Too long and unreadable. pictures are sideways.

It sounds like a loose connection. None of the POCOs I have heard of charge for service calls if it is not their fault but yours could be different. You need to either call the POCO or an electrician.


----------



## lenaitch (Feb 10, 2014)

Completely agree. It sounds like a failed/failing hot conductor or connection. If the pump and shed still work ok it might narrow down to the feed to the house. If the photo of the conductor lying on the ground is the main feed to the house you've got bigger problems. The hot conductor might be leaking to ground. Money aside, this is potentially a very dangerous situation.


----------



## ScarlettInk48 (Mar 13, 2017)

the past few times the water pressure gets really weak but we have five people in the house using water so I can't tell if there's not enough power or if the tanks just draining. Any ideas how to fix the nicked line on the ground besides electrical tape? And would it getting wet from rain have anything to do with it?


----------



## eric626 (Jul 29, 2015)

This is not a DIY problem. You should shut off your main breaker and call an electrician. Ever since square reader came around more and more electricians are accepting credit card payments.

You also might want to try politely explaining to the power company that you pay them every month. They should come inspect their connections at no extra cost.


----------



## AllanJ (Nov 24, 2007)

Turn off all of the 240 volt breakers (double handle breakers).

Turn on most of the 120 volt circuits' breakers (single breakers). (Leave off the breakers that feed circuits where you had equipment or appliances that were smoking.)

Plug in some incandescent lights in various room receptacles that are still alive.

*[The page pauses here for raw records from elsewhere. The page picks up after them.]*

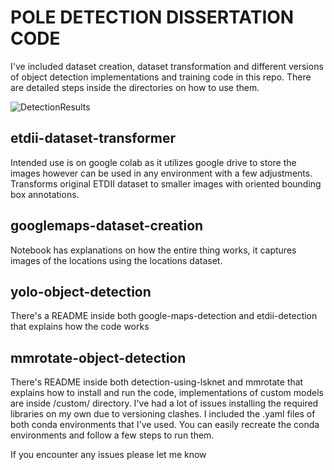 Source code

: # POLE DETECTION DISSERTATION CODE
I've included dataset creation, dataset transformation and different versions of object detection implementations and training code in this repo. There are detailed steps inside the directories on how to use them. 

![DetectionResults](Detection%20Results.png)


## etdii-dataset-transformer
Intended use is on google colab as it utilizes google drive to store the images however can be used in any environment with a few adjustments. Transforms original ETDII dataset to smaller images with oriented bounding box annotations. 
## googlemaps-dataset-creation
Notebook has explanations on how the entire thing works, it captures images of the locations using the locations dataset. 
## yolo-object-detection
There's a README inside both google-maps-detection and etdii-detection that explains how the code works

## mmrotate-object-detection
There's README inside both detection-using-lsknet and mmrotate that explains how to install and run the code, implementations of custom models are inside /custom/ directory. I've had a lot of issues installing the required libraries on my own due to versioning clashes. I included the .yaml files of both conda environments that I've used. You can easily recreate the conda environments and follow a few steps to run them. 

If you encounter any issues please let me know

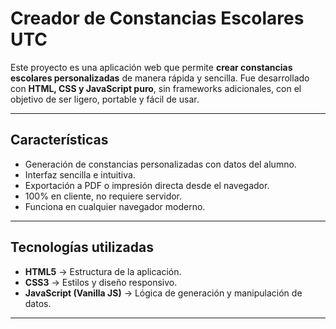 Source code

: # Creador de Constancias Escolares UTC

Este proyecto es una aplicación web que permite **crear constancias escolares personalizadas** 
de manera rápida y sencilla. Fue desarrollado con **HTML, CSS y JavaScript puro**, sin frameworks 
adicionales, con el objetivo de ser ligero, portable y fácil de usar.

---

##  Características

-  Generación de constancias personalizadas con datos del alumno.  
-  Interfaz sencilla e intuitiva.  
-  Exportación a PDF o impresión directa desde el navegador.  
-  100% en cliente, no requiere servidor.  
-  Funciona en cualquier navegador moderno.  

---

##  Tecnologías utilizadas

- **HTML5** → Estructura de la aplicación.  
- **CSS3** → Estilos y diseño responsivo.  
- **JavaScript (Vanilla JS)** → Lógica de generación y manipulación de datos.  

---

Measure voltage down in the panel at various breakers that are still flipped on. Measure from a breaker screw to neutral (neutral bus bar) and from a breaker screw to another breaker screw. Do several measurements. Are you get voltages other than approx. 120 and approx. 240? Are there breakers that are flipped on but from the screw to neutral measures zero?


----------



## lenaitch (Feb 10, 2014)

Actually, on second look, I have a hard time believing that the nicked line lying on the ground is the main feed to the house. The conductor size looks no larger than a single 15a circuit and certainly not sufficient for something with a 220v feed.


----------



## DanS26 (Oct 25, 2012)

Cletis.....you're not fooling anybody. hahahahaha


----------



## dmxtothemax (Oct 26, 2010)

You clearly have dirty/loose/failing connections somewhere !
But without reliable voltage readings it's hard to say where.
Turn off your main breaker/switch,
check with a tester to see if it's really dead
then check all joins and connections
are they clean and shiney
are they tight in there connections
is there any clear signs of heat damage
are they rusty or corrodded ?
Take voltage readings in fault state

:glasses:


----------



## carmusic (Oct 11, 2011)

On the exterior panel i would clean the big wires connections at the bottom they seem all oxidized and makes poor contact. if you have a voltmeter it can tell us where is the problem.


----------



## ScarlettInk48 (Mar 13, 2017)

I was kinda thinking the same thing, there's two small lines like it and one larger line going under the house. But every time I dry the small line off and rewrap it things seem to start working again. I talked with an older man who said he was an electrician and claimed that the line could be getting feedback but I don't know if he was quite... Sound. Could it be getting feedback


----------